Moreover, the mayor is making many major roads around the City car-free, which will make even financial services harder to provide. And those stubborn souls who’ll cling to their cars will have to contend with much heavier traffic.
For, labouring under the misapprehension that London is indistinguishable from Amsterdam, one-tenth London’s size, Sadiq has introduced hundreds of miles of extra bicycle lanes. We should all swap our polluting monsters for bikes, as far as he’s concerned.
Traffic in London already crawls along at 7mpg on average, and Sadiq’s new bicycle lanes and road closures are guaranteed to reduce it to walking pace. That means that the thousands of businesses forced to close because of Covid may never reopen.
Britain in general, and London specifically, need to make doing business as easy as possible, both to intensify domestic economic activity and to attract foreign companies. Yet Sadiq’s needs are different: he clearly follows Lenin’s cynical strategy of ‘the worse, the better’.
The next mayoral election is a year away, which is enough time to do irreversible damage.
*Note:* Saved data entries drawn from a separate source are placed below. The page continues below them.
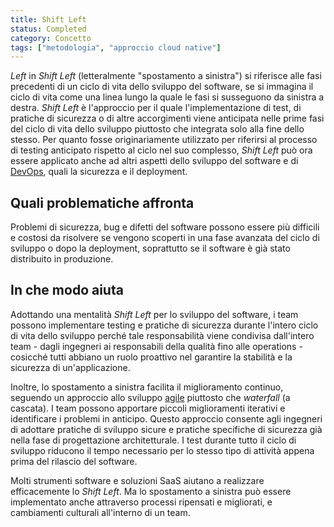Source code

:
 ```yaml
---
title: Shift Left
status: Completed
category: Concetto
tags: ["metodologia", "approccio cloud native"]
---
```




_Left_ in _Shift Left_ (letteralmente "spostamento a sinistra") si riferisce alle fasi precedenti di un ciclo di vita dello sviluppo del software, se si immagina il ciclo di vita come una linea lungo la quale le fasi si susseguono da sinistra a destra.
_Shift Left_ è l'approccio per il quale l'implementazione di test, di pratiche di sicurezza o di altre accorgimenti viene anticipata nelle prime fasi del ciclo di vita dello sviluppo piuttosto che integrata solo alla fine dello stesso.
Per quanto fosse originariamente utilizzato per riferirsi al processo di testing anticipato rispetto al ciclo nel suo complesso, _Shift Left_ può ora essere applicato anche ad altri aspetti dello sviluppo del software e di [DevOps](/it/devops/), quali la sicurezza e il deployment. 

## Quali problematiche affronta

Problemi di sicurezza, bug e difetti del software possono essere più difficili e costosi da risolvere se vengono scoperti in una fase avanzata del ciclo di sviluppo o dopo la deployment, soprattutto se il software è già stato distribuito in produzione.

## In che modo aiuta

Adottando una mentalità _Shift Left_ per lo sviluppo del software, i team possono implementare testing e pratiche di sicurezza durante l'intero ciclo di vita dello sviluppo perché tale responsabilità viene condivisa dall'intero team - dagli ingegneri ai responsabili della qualità fino alle operations - cosicché tutti abbiano un ruolo proattivo nel garantire la stabilità e la sicurezza di un'applicazione.

Inoltre, lo spostamento a sinistra facilita il miglioramento continuo, seguendo un approccio allo sviluppo [agile](/it/agile-software-development/) piuttosto che _waterfall_ (a cascata).
I team possono apportare piccoli miglioramenti iterativi e identificare i problemi in anticipo. Questo approccio consente agli ingegneri di adottare pratiche di sviluppo sicure e pratiche specifiche di sicurezza già nella fase di progettazione architetturale.
I test durante tutto il ciclo di sviluppo riducono il tempo necessario per lo stesso tipo di attività appena prima del rilascio del software.

Molti strumenti software e soluzioni SaaS aiutano a realizzare efficacemente lo _Shift Left_. Ma lo spostamento a sinistra può essere implementato anche attraverso processi ripensati e migliorati, e cambiamenti culturali all'interno di un team.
Moreover, for reasons I outlined above, there’s every chance of Sadiq being re-elected, or replaced with his ideological twin.
Margaret Thatcher chopped through that Gordian knot by abolishing the GLC. Boris Johnson could, in my view should, do the same by getting rid of the mayor altogether and replacing him with a cabinet minister for London, with more power relegated to borough councils.
That would raise hue and cry from various quarters but, capitalising on his sterling knowledge of history, Mr Johnson could quote Guy Fawkes on the subject of desperate times and desperate measures.
But he’d have to be the man Maggie Thatcher was, and that would take more (or, in her case, less) than the ability to impregnate girlfriends. It would take qualities I doubt Mr Johnson possesses, but I’d be happy to be proved wrong.
The best thing to do in London would be to stop paying people who don’t work there to live there.
No job no housing benefit
Quite soon after doing that a lot of Labour MPs would lose their electorate.
“The City is arguably the country’s most important hub of economic activity, but London isn’t all about finance.
. . . London the most vibrant European capital, a magnet for job-seekers from all over the continent”
London rated # 2 most important city in the world. Finance [FOREX], oil and previous metal prices the rest of the world follows set daily.